# WHAT THE TASK REQUIRES:
Could you reproduce every record below exactly as it stands?
::::::::
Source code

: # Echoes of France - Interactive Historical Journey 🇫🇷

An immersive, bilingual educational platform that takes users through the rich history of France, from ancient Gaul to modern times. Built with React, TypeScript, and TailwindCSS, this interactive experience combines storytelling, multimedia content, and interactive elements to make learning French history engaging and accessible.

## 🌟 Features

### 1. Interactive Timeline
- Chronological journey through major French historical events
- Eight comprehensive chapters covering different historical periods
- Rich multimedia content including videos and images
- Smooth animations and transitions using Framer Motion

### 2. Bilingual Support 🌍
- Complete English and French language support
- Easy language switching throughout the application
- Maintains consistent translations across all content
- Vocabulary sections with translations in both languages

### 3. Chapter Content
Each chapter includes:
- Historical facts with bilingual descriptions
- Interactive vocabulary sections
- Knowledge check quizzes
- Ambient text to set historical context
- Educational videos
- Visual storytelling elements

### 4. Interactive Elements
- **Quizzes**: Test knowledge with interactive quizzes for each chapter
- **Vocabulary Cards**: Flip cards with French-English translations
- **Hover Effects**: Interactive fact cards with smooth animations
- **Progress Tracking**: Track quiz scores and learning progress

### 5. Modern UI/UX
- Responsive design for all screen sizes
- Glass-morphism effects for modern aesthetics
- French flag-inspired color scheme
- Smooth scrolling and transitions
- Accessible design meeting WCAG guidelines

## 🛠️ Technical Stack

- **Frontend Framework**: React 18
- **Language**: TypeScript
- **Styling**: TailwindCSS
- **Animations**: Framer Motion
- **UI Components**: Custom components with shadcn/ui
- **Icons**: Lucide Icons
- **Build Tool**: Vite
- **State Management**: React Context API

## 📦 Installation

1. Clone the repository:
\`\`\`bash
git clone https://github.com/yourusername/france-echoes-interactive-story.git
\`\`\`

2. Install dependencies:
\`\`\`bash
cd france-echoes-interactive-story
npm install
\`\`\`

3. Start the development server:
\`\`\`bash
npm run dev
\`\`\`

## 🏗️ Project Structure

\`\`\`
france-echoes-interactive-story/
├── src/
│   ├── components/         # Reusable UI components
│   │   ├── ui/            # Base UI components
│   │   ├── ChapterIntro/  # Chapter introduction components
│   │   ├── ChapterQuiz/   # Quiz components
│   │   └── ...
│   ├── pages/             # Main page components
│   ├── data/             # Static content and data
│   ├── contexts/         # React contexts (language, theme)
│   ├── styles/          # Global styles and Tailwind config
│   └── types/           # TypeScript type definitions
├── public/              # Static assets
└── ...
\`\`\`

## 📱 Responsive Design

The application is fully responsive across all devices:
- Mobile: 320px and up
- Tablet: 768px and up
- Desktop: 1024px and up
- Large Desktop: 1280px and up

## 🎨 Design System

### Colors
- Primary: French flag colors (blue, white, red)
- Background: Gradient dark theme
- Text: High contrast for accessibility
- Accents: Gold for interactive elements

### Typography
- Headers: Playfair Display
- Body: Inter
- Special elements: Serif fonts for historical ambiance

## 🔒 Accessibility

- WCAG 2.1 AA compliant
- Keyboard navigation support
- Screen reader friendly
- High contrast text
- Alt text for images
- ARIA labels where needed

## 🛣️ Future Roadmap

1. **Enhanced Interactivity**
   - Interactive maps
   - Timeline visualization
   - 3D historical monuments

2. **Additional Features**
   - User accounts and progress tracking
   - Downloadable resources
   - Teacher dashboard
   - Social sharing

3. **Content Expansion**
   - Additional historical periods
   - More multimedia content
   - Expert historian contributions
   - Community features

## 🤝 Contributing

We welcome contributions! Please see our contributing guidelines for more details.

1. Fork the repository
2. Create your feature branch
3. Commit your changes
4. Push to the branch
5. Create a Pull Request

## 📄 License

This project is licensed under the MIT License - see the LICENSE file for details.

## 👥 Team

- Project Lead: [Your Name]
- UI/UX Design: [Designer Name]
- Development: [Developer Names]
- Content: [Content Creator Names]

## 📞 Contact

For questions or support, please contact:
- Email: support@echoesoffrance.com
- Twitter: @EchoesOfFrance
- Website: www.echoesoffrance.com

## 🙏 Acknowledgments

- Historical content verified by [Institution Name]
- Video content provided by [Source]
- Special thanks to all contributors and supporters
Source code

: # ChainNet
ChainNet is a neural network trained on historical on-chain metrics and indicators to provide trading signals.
::::::::
# SOLUTION:
Source code

: # Echoes of France - Interactive Historical Journey 🇫🇷

An immersive, bilingual educational platform that takes users through the rich history of France, from ancient Gaul to modern times. Built with React, TypeScript, and TailwindCSS, this interactive experience combines storytelling, multimedia content, and interactive elements to make learning French history engaging and accessible.

## 🌟 Features

### 1. Interactive Timeline
- Chronological journey through major French historical events
- Eight comprehensive chapters covering different historical periods
- Rich multimedia content including videos and images
- Smooth animations and transitions using Framer Motion

### 2. Bilingual Support 🌍
- Complete English and French language support
- Easy language switching throughout the application
- Maintains consistent translations across all content
- Vocabulary sections with translations in both languages

### 3. Chapter Content
Each chapter includes:
- Historical facts with bilingual descriptions
- Interactive vocabulary sections
- Knowledge check quizzes
- Ambient text to set historical context
- Educational videos
- Visual storytelling elements

### 4. Interactive Elements
- **Quizzes**: Test knowledge with interactive quizzes for each chapter
- **Vocabulary Cards**: Flip cards with French-English translations
- **Hover Effects**: Interactive fact cards with smooth animations
- **Progress Tracking**: Track quiz scores and learning progress

### 5. Modern UI/UX
- Responsive design for all screen sizes
- Glass-morphism effects for modern aesthetics
- French flag-inspired color scheme
- Smooth scrolling and transitions
- Accessible design meeting WCAG guidelines

## 🛠️ Technical Stack

- **Frontend Framework**: React 18
- **Language**: TypeScript
- **Styling**: TailwindCSS
- **Animations**: Framer Motion
- **UI Components**: Custom components with shadcn/ui
- **Icons**: Lucide Icons
- **Build Tool**: Vite
- **State Management**: React Context API

## 📦 Installation

1. Clone the repository:
\`\`\`bash
git clone https://github.com/yourusername/france-echoes-interactive-story.git
\`\`\`

2. Install dependencies:
\`\`\`bash
cd france-echoes-interactive-story
npm install
\`\`\`

3. Start the development server:
\`\`\`bash
npm run dev
\`\`\`

## 🏗️ Project Structure

\`\`\`
france-echoes-interactive-story/
├── src/
│   ├── components/         # Reusable UI components
│   │   ├── ui/            # Base UI components
│   │   ├── ChapterIntro/  # Chapter introduction components
│   │   ├── ChapterQuiz/   # Quiz components
│   │   └── ...
│   ├── pages/             # Main page components
│   ├── data/             # Static content and data
│   ├── contexts/         # React contexts (language, theme)
│   ├── styles/          # Global styles and Tailwind config
│   └── types/           # TypeScript type definitions
├── public/              # Static assets
└── ...
\`\`\`

## 📱 Responsive Design

The application is fully responsive across all devices:
- Mobile: 320px and up
- Tablet: 768px and up
- Desktop: 1024px and up
- Large Desktop: 1280px and up

## 🎨 Design System

### Colors
- Primary: French flag colors (blue, white, red)
- Background: Gradient dark theme
- Text: High contrast for accessibility
- Accents: Gold for interactive elements

### Typography
- Headers: Playfair Display
- Body: Inter
- Special elements: Serif fonts for historical ambiance

## 🔒 Accessibility

- WCAG 2.1 AA compliant
- Keyboard navigation support
- Screen reader friendly
- High contrast text
- Alt text for images
- ARIA labels where needed

## 🛣️ Future Roadmap

1. **Enhanced Interactivity**
   - Interactive maps
   - Timeline visualization
   - 3D historical monuments

2. **Additional Features**
   - User accounts and progress tracking
   - Downloadable resources
   - Teacher dashboard
   - Social sharing

3. **Content Expansion**
   - Additional historical periods
   - More multimedia content
   - Expert historian contributions
   - Community features

## 🤝 Contributing

We welcome contributions! Please see our contributing guidelines for more details.

1. Fork the repository
2. Create your feature branch
3. Commit your changes
4. Push to the branch
5. Create a Pull Request

## 📄 License

This project is licensed under the MIT License - see the LICENSE file for details.

## 👥 Team

- Project Lead: [Your Name]
- UI/UX Design: [Designer Name]
- Development: [Developer Names]
- Content: [Content Creator Names]

## 📞 Contact

For questions or support, please contact:
- Email: support@echoesoffrance.com
- Twitter: @EchoesOfFrance
- Website: www.echoesoffrance.com

## 🙏 Acknowledgments

- Historical content verified by [Institution Name]
- Video content provided by [Source]
- Special thanks to all contributors and supporters
Source code

: # ChainNet
ChainNet is a neural network trained on historical on-chain metrics and indicators to provide trading signals.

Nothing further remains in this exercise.